Having heard a lot of despair from Democrats over high-profile recruits turning down the opportunity to run for the Senate, I looked at some trends and suggested a more optimistic approach at New York:

[A]s my colleague Eric Levitz recently explained, a Republican-controlled Senate could dash hopes that a progressive 46th president could enact any kind of legislative agenda or reverse the conservative judicial revolution that Donald Trump is overseeing. Beyond that, a Democratic president who can’t get anything done would be a strong candidate for a disastrous 2022 midterm and early lame-duck status.

So picking up three net Senate seats is almost as urgent a task for Democrats in 2020 as getting Trump out of the White House. The conventional wisdom in some circles is that Democratic Senate hopes have been betrayed by potentially strong candidates (e.g., Texas’s Beto O’Rourke, Montana’s Steve Bullock, and Georgia’s Stacey Abrams) selfishly deciding to pursue other offices and other goals. Aside from how you feel about the proposition that these people owe the Democratic Party a year or so of tough, miserable campaign work and then six years in a job they may not even want, the candidate-driven look at 2020 Senate races may be missing something more fundamental. In the last presidential election year, split-ticket voting in Senate races basically vanished. That’s right: In 2016, all 34 races were won by the party that won the state in question in the presidential contest. That’s never happened before. As Harry Enten pointed out, there wasn’t much variation in the pattern of votes:

Unless 2016 was an outlier (and given a general trend toward straight-ticket voting, that’s unlikely), you can see why most observers are pessimistic about Democrat Doug Jones surviving a presidential year in Alabama (Trump won the state by 27 points), and also why Steve Bullock wasn’t interested in a Senate race in Montana (which Trump carried by 20 points) and Beto O’Rourke gave it a pass in Texas (a nine-point Trump win in 2016).

More generally, the depressing fact for Democrats is that 22 of the 34 Senate races in 2020 are happening in states won by Trump in 2016. Considering that Trump managed to lose the national popular vote, that’s mostly a reminder that the United States Senate, with its equal seats for California and Wyoming, is a fundamentally anti-democratic (and hence anti-Democratic) institution.

There is a flip side to this straight-ticket-voting reality: If Democrats win the presidential race decisively, some of those presidential red states could turn blue. In particular, Arizona, Georgia, and North Carolina are states with 2020 Senate races against Republican incumbents where Democrats think they have a decent chance of beating Trump this time.
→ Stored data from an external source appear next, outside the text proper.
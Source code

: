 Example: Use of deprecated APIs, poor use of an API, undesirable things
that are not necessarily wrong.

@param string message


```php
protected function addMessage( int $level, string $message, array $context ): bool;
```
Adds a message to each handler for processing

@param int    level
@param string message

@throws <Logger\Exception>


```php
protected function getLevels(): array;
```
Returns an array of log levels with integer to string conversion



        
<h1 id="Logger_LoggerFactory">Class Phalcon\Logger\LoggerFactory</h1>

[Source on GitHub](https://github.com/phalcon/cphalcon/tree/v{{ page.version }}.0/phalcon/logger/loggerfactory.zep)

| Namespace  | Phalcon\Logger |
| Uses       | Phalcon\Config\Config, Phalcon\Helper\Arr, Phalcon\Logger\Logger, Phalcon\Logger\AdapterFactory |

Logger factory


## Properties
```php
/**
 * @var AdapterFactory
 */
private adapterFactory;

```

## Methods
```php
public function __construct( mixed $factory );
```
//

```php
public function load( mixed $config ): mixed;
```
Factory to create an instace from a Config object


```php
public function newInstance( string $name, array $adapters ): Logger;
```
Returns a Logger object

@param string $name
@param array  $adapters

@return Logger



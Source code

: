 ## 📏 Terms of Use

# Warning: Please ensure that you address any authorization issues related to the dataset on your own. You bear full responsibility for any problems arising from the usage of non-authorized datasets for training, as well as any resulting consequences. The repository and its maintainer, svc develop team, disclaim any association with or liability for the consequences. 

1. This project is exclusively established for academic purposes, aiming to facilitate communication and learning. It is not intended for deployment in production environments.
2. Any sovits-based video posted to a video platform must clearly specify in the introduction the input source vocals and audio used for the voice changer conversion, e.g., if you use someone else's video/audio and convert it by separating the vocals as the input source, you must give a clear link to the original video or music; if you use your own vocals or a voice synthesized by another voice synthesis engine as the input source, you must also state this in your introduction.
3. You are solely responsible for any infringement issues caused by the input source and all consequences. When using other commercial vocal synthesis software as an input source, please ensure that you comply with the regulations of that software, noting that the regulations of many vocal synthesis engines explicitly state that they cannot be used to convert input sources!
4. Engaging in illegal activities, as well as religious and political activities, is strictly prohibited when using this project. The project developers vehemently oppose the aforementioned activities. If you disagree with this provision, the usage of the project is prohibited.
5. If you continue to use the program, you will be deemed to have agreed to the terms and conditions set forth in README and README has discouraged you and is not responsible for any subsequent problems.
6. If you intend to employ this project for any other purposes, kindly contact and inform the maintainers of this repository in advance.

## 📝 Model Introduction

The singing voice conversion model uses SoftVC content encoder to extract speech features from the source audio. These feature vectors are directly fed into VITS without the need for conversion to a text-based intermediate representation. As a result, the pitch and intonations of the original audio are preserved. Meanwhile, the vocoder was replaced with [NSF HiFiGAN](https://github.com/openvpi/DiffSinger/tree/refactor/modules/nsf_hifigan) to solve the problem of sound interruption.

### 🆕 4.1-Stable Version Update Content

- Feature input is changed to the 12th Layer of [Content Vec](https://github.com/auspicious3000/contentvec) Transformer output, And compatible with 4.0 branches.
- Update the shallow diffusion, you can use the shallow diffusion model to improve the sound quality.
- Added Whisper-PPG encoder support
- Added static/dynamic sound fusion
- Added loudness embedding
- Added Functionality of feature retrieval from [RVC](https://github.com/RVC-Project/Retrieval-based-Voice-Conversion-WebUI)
Add in two states Trump lost last time that have Republican senators up in 2020 (Colorado and Maine), and the odds of liberating the upper chamber from Mitch McConnell’s death grip look a lot better. That means a strong Democratic investment in purplish states with Senate races could pay off doubly.

Strange things can always happen in the interim, of course: Joe Manchin could practically hand over his Senate seat to Republicans if he resigned to run for governor of West Virginia. On the other hand, Alabama Republicans could make an equally generous gesture by again nominating Roy Moore to run against Jones. But instead of obsessing about recruitment of ideal candidates for potentially winnable Senate races, Democrats would be wise to focus on winning those states against Trump, with all the good things that could mean down-ballot.